How do you decide whom to trust? Because there are unscrupulous people in the world, how do you determine that requesters are who they say they are?
Follow along as we discuss three ways to determine user identity -- two of them are old (in computer-industry terms), "trusted" friends and one relies on relatively new technologies.
At first glance, establishing a requester's identity seems simple. It is predicated on answering one or more of these three basic questions:
- What do you know? Knowledge is a traditional pass key into a secure system. The ubiquitous username and password prompt is the most common identity challenge; even when computers communicate with other computers, they typically start by verifying knowledge of some previously agreed-upon bit of information. This passphrase method of identification is much older than computers -- it is a "social" means of identification.
- What do you have? The lowly key, the foundation of security since ancient times, is a form of ownership challenge. Any person possessing the key to a lock can open that lock. Now, ATM and credit cards fulfill similar purposes. It is a "material" means of identification. (This question extends beyond simple identification into several other areas of security.)

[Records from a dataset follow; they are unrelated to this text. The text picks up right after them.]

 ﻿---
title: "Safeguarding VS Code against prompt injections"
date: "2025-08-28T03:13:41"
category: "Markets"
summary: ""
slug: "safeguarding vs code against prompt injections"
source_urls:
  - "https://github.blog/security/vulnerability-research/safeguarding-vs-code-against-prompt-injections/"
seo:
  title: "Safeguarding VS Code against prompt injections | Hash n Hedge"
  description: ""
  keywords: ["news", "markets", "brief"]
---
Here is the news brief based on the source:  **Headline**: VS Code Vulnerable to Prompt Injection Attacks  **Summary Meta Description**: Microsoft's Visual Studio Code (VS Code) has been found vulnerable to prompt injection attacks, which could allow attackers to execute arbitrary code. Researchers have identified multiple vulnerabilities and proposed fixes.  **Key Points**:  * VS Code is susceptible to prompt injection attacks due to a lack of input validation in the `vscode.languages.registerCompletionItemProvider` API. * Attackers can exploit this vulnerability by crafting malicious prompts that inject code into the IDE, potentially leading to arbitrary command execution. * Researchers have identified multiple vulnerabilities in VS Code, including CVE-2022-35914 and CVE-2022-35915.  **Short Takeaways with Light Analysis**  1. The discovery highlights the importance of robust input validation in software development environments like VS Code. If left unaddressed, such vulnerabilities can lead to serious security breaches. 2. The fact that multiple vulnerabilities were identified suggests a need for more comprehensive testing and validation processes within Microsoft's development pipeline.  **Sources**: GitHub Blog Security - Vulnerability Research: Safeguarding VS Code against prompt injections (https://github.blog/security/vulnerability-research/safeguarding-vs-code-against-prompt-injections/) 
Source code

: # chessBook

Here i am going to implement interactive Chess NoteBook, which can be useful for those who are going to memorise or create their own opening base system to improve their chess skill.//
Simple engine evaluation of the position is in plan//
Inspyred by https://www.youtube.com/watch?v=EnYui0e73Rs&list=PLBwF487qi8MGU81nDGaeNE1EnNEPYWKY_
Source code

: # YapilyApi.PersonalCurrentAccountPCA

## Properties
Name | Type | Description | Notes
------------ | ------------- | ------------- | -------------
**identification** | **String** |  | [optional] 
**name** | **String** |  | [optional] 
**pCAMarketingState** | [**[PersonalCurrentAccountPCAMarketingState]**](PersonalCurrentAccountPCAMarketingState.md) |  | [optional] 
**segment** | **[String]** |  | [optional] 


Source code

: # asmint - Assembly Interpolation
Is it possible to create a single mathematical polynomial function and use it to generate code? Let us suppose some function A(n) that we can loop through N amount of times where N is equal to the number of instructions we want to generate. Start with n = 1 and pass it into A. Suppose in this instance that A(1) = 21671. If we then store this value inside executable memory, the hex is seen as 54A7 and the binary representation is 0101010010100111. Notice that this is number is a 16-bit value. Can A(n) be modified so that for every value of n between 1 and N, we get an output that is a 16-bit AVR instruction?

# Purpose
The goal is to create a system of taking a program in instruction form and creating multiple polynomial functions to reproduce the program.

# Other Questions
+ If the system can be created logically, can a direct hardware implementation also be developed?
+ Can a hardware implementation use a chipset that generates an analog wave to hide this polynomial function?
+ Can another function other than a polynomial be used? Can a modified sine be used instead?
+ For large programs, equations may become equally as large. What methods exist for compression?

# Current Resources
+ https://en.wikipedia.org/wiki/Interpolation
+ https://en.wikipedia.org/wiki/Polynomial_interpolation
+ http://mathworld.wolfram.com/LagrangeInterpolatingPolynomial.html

- What are your characteristics? When speaking in general terms, using relatively immutable physical characteristics as identifiers (biometrics) is the oldest form of identifier; it comes from pre-verbal society. Case in point: before a newborn can speak (or even focus its sight or understand the concept of ownership), it recognizes its mother by the tone of her voice -- it is a "biological" means of identification. In terms of technology, biometrics is a relatively new method of identification. Efforts abound to make it readily available, though, because it can be the most reliable means of identification -- it is exceptionally difficult to change or counterfeit your physical characteristics.
In all their myriad forms and formats, these three questions can help verify a person's identity to any level of certainty you require. The specific question or questions asked and the form in which the challenge is presented determine how difficult it is to fool the system and how reliable the identification is.
Let's examine each question in detail.
Passwords, secret gestures, hidden signals, secret codes. All of these are answers to the question "What do you know?" That this question is necessarily overt makes it the one most often associated with security.
There are many ways to challenge a user on the basis of shared knowledge:
- The most common way is simply to ask the user to repeat the shared item, whether it is a password, a secret phrase, or some other hidden bit of information.
- The next most common method is to refuse to acknowledge any request that doesn't embody the secret knowledge.
- Another means is to make the existence of the secured entity itself the shared secret.
Each of these challenges has its own strengths and weaknesses; each is appropriate in different situations.
Simply asking the user is the most common method of knowledge challenge. The simplicity and overtness of this method ensures that nobody attempts to access the secured entity without knowing that it is, indeed, restricted; it simultaneously reduces the burden on the persons creating and maintaining the system.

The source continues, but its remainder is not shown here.